(Saved entries)
- - - - - - -
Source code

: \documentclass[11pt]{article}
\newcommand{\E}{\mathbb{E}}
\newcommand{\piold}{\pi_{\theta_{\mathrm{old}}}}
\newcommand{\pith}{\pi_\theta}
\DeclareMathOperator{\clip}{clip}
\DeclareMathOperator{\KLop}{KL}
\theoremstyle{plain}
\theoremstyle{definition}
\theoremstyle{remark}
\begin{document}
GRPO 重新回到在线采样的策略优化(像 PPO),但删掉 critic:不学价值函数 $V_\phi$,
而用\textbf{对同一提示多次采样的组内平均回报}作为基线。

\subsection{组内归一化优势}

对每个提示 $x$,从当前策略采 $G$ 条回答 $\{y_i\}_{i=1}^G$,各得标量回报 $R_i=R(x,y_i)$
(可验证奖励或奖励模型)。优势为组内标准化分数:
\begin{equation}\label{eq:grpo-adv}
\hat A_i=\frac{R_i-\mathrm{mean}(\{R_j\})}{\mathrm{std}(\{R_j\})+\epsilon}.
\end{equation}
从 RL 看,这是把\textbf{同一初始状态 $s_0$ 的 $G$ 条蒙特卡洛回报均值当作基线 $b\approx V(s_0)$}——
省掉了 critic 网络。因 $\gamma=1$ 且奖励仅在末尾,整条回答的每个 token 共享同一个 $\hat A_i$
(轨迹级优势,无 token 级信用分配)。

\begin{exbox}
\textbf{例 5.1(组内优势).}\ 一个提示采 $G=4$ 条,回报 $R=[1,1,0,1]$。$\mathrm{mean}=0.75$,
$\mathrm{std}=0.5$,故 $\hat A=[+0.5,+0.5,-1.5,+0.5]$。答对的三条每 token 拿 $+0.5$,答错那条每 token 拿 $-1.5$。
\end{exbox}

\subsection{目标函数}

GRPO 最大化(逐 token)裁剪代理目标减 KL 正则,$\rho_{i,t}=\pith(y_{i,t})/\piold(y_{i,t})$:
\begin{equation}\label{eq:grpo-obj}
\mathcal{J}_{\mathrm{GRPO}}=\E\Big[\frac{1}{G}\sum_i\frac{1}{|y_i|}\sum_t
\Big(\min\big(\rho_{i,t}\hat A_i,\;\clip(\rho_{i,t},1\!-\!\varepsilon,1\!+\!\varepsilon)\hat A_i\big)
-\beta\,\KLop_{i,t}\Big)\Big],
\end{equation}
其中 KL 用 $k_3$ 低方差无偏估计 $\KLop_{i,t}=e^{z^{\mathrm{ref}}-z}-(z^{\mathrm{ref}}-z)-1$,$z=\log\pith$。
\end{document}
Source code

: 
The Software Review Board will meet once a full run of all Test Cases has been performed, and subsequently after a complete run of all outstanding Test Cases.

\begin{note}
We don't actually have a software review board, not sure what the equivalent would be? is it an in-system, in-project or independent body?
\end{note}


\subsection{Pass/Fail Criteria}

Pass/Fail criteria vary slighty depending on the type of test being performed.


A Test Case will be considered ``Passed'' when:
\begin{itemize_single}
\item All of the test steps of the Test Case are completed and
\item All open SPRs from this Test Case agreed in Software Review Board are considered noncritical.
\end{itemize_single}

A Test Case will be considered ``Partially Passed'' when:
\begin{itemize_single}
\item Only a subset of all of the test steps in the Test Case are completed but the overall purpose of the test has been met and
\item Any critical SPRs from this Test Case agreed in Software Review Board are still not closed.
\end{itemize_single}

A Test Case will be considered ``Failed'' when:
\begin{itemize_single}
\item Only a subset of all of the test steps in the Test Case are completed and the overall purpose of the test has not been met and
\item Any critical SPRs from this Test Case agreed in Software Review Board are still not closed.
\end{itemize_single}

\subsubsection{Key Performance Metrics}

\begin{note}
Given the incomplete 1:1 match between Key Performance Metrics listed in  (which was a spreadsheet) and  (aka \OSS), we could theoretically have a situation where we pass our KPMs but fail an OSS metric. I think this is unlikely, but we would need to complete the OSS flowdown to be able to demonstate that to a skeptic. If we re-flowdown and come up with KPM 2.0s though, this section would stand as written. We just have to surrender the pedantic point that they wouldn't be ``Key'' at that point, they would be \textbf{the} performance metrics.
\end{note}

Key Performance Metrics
- - - - - - -
The entries above must be retyped exactly, down to the last character.

Response area>
Source code

: \documentclass[11pt]{article}
\newcommand{\E}{\mathbb{E}}
\newcommand{\piold}{\pi_{\theta_{\mathrm{old}}}}
\newcommand{\pith}{\pi_\theta}
\DeclareMathOperator{\clip}{clip}
\DeclareMathOperator{\KLop}{KL}
\theoremstyle{plain}
\theoremstyle{definition}
\theoremstyle{remark}
\begin{document}
GRPO 重新回到在线采样的策略优化(像 PPO),但删掉 critic:不学价值函数 $V_\phi$,
而用\textbf{对同一提示多次采样的组内平均回报}作为基线。

\subsection{组内归一化优势}

对每个提示 $x$,从当前策略采 $G$ 条回答 $\{y_i\}_{i=1}^G$,各得标量回报 $R_i=R(x,y_i)$
(可验证奖励或奖励模型)。优势为组内标准化分数:
\begin{equation}\label{eq:grpo-adv}
\hat A_i=\frac{R_i-\mathrm{mean}(\{R_j\})}{\mathrm{std}(\{R_j\})+\epsilon}.
\end{equation}
从 RL 看,这是把\textbf{同一初始状态 $s_0$ 的 $G$ 条蒙特卡洛回报均值当作基线 $b\approx V(s_0)$}——
省掉了 critic 网络。因 $\gamma=1$ 且奖励仅在末尾,整条回答的每个 token 共享同一个 $\hat A_i$
(轨迹级优势,无 token 级信用分配)。

\begin{exbox}
\textbf{例 5.1(组内优势).}\ 一个提示采 $G=4$ 条,回报 $R=[1,1,0,1]$。$\mathrm{mean}=0.75$,
$\mathrm{std}=0.5$,故 $\hat A=[+0.5,+0.5,-1.5,+0.5]$。答对的三条每 token 拿 $+0.5$,答错那条每 token 拿 $-1.5$。
\end{exbox}

\subsection{目标函数}

GRPO 最大化(逐 token)裁剪代理目标减 KL 正则,$\rho_{i,t}=\pith(y_{i,t})/\piold(y_{i,t})$:
\begin{equation}\label{eq:grpo-obj}
\mathcal{J}_{\mathrm{GRPO}}=\E\Big[\frac{1}{G}\sum_i\frac{1}{|y_i|}\sum_t
\Big(\min\big(\rho_{i,t}\hat A_i,\;\clip(\rho_{i,t},1\!-\!\varepsilon,1\!+\!\varepsilon)\hat A_i\big)
-\beta\,\KLop_{i,t}\Big)\Big],
\end{equation}
其中 KL 用 $k_3$ 低方差无偏估计 $\KLop_{i,t}=e^{z^{\mathrm{ref}}-z}-(z^{\mathrm{ref}}-z)-1$,$z=\log\pith$。
\end{document}
Source code

: 
The Software Review Board will meet once a full run of all Test Cases has been performed, and subsequently after a complete run of all outstanding Test Cases.

\begin{note}
We don't actually have a software review board, not sure what the equivalent would be? is it an in-system, in-project or independent body?
\end{note}


\subsection{Pass/Fail Criteria}

Pass/Fail criteria vary slighty depending on the type of test being performed.


A Test Case will be considered ``Passed'' when:
\begin{itemize_single}
\item All of the test steps of the Test Case are completed and
\item All open SPRs from this Test Case agreed in Software Review Board are considered noncritical.
\end{itemize_single}

A Test Case will be considered ``Partially Passed'' when:
\begin{itemize_single}
\item Only a subset of all of the test steps in the Test Case are completed but the overall purpose of the test has been met and
\item Any critical SPRs from this Test Case agreed in Software Review Board are still not closed.
\end{itemize_single}

A Test Case will be considered ``Failed'' when:
\begin{itemize_single}
\item Only a subset of all of the test steps in the Test Case are completed and the overall purpose of the test has not been met and
\item Any critical SPRs from this Test Case agreed in Software Review Board are still not closed.
\end{itemize_single}

\subsubsection{Key Performance Metrics}

\begin{note}
Given the incomplete 1:1 match between Key Performance Metrics listed in  (which was a spreadsheet) and  (aka \OSS), we could theoretically have a situation where we pass our KPMs but fail an OSS metric. I think this is unlikely, but we would need to complete the OSS flowdown to be able to demonstate that to a skeptic. If we re-flowdown and come up with KPM 2.0s though, this section would stand as written. We just have to surrender the pedantic point that they wouldn't be ``Key'' at that point, they would be \textbf{the} performance metrics.
\end{note}

Key Performance Metrics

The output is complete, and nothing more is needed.